Layshia Clarendon, one of the few gender non-conforming athletes in the WNBA and sports in general, is opening up about what the union’s new collective bargaining agreement with the league and what it means for her and her wife, sports agent Jessica Clarendon.

“My wife and I bought a condo, and so you start to look at things that you could really set up for your future,” Clarendon told the Washington Post.

Among her other opportunities: getting to rest in the off-season instead of accepting a potential six-figure offer to play for a team in Turkey. A chance to invest, to save up to start a family. One report even suggested this new deal could double her salary.

“I don’t know that I would completely double my salary,” Clarendon told the Washington Post. “That’d be pretty nice. But I think it’s starting to sink in now. And in the moment of negotiating on the CBA, I was just so invested in wanting to make sure that everybody rose.”

Clarendon, a point guard for the Connecticut Sun — who uses both she/her/hers and they/them/theirs pronouns — served on the Women’s National Basketball Players Association executive committee.
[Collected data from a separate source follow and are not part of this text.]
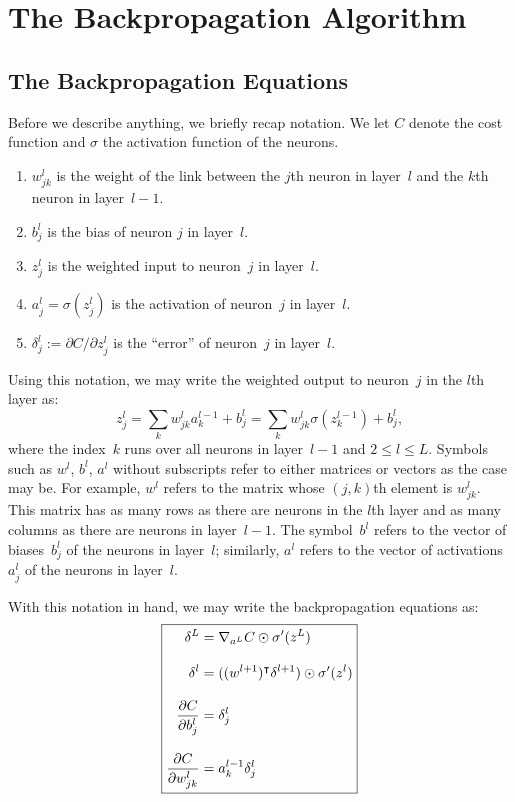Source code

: \chapter{The Backpropagation Algorithm}

\section{The Backpropagation Equations}

Before we describe anything, we briefly recap notation. We let 
$C$ denote the cost function and $\sigma$ the activation function 
of the neurons. 
\begin{enumerate}
    \item $w_{j k}^{l}$ is the weight of the link between the $j$th
        neuron in layer~$l$ and the $k$th neuron in layer~$l - 1$.
    \item $b_j^l$ is the bias of neuron $j$ in layer~$l$.
    \item $z_{j}^l$ is the weighted input to neuron~$j$ in layer~$l$.
    \item $a_j^{l} = \sigma(z_{j}^l)$ is the activation of neuron~$j$ in 
        layer~$l$.
    \item $\delta_{j}^{l} := \partial C / \partial z_{j}^{l}$ is 
        the ``error'' of neuron~$j$ in layer~$l$.
\end{enumerate}

Using this notation, we may write the weighted output to neuron~$j$
in the $l$th layer as:
\[
    z_{j}^{l} = \sum_{k} w_{j k}^l a_{k}^{l - 1} + b_{j}^l = 
                \sum_{k} w_{j k}^l \sigma (z_{k}^{l - 1}) + b_{j}^l, 
\]
where the index~$k$ runs over all neurons in layer~$l - 1$ and 
$2 \leq l \leq L$. Symbols such as $w^{l}$, $b^{l}$, $a^{l}$ without 
subscripts refer to either matrices or vectors as the case may be. 
For example, $w^{l}$ refers to the matrix whose $(j, k)$th element 
is $w_{j k}^{l}$. This matrix has as many rows as there are neurons
in the $l$th layer and as many columns as there are neurons in 
layer~$l - 1$. The symbol~$b^{l}$ refers to the vector of 
biases~$b_{j}^l$ of the neurons in layer~$l$; similarly, $a^{l}$ 
refers to the vector of activations~$a_{j}^l$ of the neurons in 
layer~$l$.

With this notation in hand, we may write the backpropagation equations
as:
\begin{equation}
\boxed{
\setlength{\jot}{12pt}
\begin{aligned}
    \delta^{L} & = \nabla_{a^L} C \odot \sigma'(z^L) \\
    \delta^{l} & = ( \trans{(w^{l + 1})} \delta^{l + 1} ) \odot \sigma'(z^l) \\
    \frac{\partial C}{\partial b_j^{l}} & = \delta_{j}^l \\
    \frac{\partial C}{\partial w_{j k}^l} & = a_{k}^{l - 1} \delta_{j}^l
\end{aligned}
}
\end{equation}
She earned $93,400 in 2019 playing for the Sun.According to the Post, maximum salaries will jump from $117,500 to $215,000 under the terms of the CBA.

As our SB Nation partners at swishappeal.com reported last week, the “groundbreaking” CBA gives WNBA stars the opportunity to earn more than $500,000 in cash compensation each season. The deal not only contains an increase in annual base pay, but also bonuses for performance-based awards, prize money from forthcoming in-season competitions and new league and team marketing opportunities. Other top players can earn $200,000 to $300,000 in total compensation, with league-average cash compensation estimated to be $130,000.

“With these new potential opportunities to make earnings, it’s another reason I think it reinforces the good investment that the league is making in increasing our salaries,” Clarendon said in a phone interview with the newspaper. “Because now I’m like, well, I don’t feel as bad not going overseas or I’m really missing out on as much money, because I can sign a contract for what could potentially make up the difference… So in that way, I think it’s really cool that that investment is already paying off for me.”

As the Post reported, Clarendon sometimes wonders whether she’ll regret leaving the money from foreign teams on the table. But her dream of playing for USA Basketball in the Olympics and an offseason spent at home in the Bay Area was more to her liking.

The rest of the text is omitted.